Tips on speeding up CAM::PDF when appending more than 1,000 files?

107 views Asked by At

CAM::PDF from Chris Dolan has been a phenominal asset for me. Recent project calls for combining more than 1,000 small PDF files into one big file.

All is well until the pages get up to more than 200, at which point it starts to slow down. Eventually, it takes about 30 seconds or more to append each additional file.

I'm using the following code after each append, hoping to clear up cache to speed thing up:

if ($PDF->needsSave()) { $PDF->cleansave() }

I have already reduced each of the small PDF files down to 45kb each.

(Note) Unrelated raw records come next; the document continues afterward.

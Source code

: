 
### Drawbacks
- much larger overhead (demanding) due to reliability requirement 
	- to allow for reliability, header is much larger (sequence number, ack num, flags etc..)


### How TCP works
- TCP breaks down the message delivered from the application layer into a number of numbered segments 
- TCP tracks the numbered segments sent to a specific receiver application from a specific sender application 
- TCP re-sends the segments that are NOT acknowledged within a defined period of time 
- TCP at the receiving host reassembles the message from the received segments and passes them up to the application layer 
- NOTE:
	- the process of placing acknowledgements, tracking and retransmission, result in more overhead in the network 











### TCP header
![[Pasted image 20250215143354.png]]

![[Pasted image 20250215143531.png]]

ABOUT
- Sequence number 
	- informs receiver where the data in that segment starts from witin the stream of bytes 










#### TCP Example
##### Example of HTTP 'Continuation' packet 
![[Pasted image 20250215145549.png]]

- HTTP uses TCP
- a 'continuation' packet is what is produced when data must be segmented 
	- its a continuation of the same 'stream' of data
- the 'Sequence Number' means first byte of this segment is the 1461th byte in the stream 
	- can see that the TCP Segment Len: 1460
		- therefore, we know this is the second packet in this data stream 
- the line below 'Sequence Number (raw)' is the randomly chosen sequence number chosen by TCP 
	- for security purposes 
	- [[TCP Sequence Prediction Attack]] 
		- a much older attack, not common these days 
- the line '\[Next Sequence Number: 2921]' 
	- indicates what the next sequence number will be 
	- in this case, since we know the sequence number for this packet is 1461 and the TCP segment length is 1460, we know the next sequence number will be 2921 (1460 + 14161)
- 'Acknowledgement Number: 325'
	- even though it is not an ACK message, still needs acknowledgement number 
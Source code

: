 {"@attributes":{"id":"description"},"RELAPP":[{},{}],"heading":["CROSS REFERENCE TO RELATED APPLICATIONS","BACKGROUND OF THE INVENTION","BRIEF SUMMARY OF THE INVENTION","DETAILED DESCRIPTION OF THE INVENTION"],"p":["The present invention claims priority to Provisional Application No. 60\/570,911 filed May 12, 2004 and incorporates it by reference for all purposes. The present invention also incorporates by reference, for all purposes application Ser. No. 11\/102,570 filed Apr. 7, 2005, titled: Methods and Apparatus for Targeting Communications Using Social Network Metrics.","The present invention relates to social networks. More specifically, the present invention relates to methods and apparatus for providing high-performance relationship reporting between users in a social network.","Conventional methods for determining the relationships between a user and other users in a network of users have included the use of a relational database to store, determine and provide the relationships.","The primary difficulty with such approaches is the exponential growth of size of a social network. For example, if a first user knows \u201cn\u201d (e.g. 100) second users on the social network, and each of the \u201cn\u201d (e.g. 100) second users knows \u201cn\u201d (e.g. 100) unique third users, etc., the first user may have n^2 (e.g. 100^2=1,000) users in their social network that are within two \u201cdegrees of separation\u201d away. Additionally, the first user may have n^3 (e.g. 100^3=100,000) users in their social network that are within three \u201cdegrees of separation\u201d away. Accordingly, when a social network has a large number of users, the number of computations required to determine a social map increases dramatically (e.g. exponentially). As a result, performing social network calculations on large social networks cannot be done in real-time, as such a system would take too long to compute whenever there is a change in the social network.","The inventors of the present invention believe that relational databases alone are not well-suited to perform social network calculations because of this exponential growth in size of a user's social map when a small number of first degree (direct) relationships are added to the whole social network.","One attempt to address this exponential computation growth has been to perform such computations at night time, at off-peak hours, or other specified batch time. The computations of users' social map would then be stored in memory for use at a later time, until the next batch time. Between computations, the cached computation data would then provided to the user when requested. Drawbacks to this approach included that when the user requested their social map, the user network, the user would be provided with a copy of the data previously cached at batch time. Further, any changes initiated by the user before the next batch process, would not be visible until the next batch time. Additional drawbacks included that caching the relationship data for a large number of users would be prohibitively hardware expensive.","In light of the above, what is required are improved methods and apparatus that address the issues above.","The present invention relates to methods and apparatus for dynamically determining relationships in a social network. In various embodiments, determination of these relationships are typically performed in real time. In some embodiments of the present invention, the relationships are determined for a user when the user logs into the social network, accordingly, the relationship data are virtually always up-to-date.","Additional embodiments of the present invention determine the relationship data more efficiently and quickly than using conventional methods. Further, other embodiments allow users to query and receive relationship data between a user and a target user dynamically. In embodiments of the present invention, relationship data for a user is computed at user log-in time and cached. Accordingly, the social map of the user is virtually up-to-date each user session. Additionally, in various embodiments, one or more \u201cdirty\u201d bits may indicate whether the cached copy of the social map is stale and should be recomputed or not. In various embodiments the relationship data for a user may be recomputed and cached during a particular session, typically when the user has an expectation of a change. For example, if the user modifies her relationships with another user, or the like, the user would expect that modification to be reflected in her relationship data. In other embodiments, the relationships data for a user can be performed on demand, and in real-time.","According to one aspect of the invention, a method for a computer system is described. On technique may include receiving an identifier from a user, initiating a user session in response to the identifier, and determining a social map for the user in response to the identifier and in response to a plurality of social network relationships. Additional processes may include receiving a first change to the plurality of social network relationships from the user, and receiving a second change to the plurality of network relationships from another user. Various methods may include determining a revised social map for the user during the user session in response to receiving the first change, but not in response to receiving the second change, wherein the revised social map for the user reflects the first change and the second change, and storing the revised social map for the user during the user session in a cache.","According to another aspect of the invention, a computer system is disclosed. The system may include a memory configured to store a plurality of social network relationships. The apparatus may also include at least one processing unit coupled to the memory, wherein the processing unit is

Short of server upgrades, is there anything else I should do on the coding side to see improvements in speed?

Thanks in advance!

1

There are 1 answers

0
Chris Dolan On

Chris Dolan here. I've never tried using CAM::PDF at that scale, but I tested with a little 100kb PDF and could not reproduce the slowdown. I tested with this little program:

use warnings;
use strict;
use CAM::PDF;

my $file = shift;
my $in = CAM::PDF->new($file) or die;

for my $i (0..1000) {
   print "$i\n";
   $in->appendPDF(CAM::PDF->new($file));
}

and it took about the same amount of time to append the 1000th file as the first one. Maybe there's some details of your specific PDFs that are causing pathological behavior in the library?? Without more info it's really tough to say.

Maybe the problem is that you're running out of memory and thrashing, but since the PDFs are so small I wouldn't have thought so. I assume you've tried with and without the cleansave()? As @zdmi says, combining them in a binary tree might help speed up some of the early combines but it might still be very slow combining the last few nodes.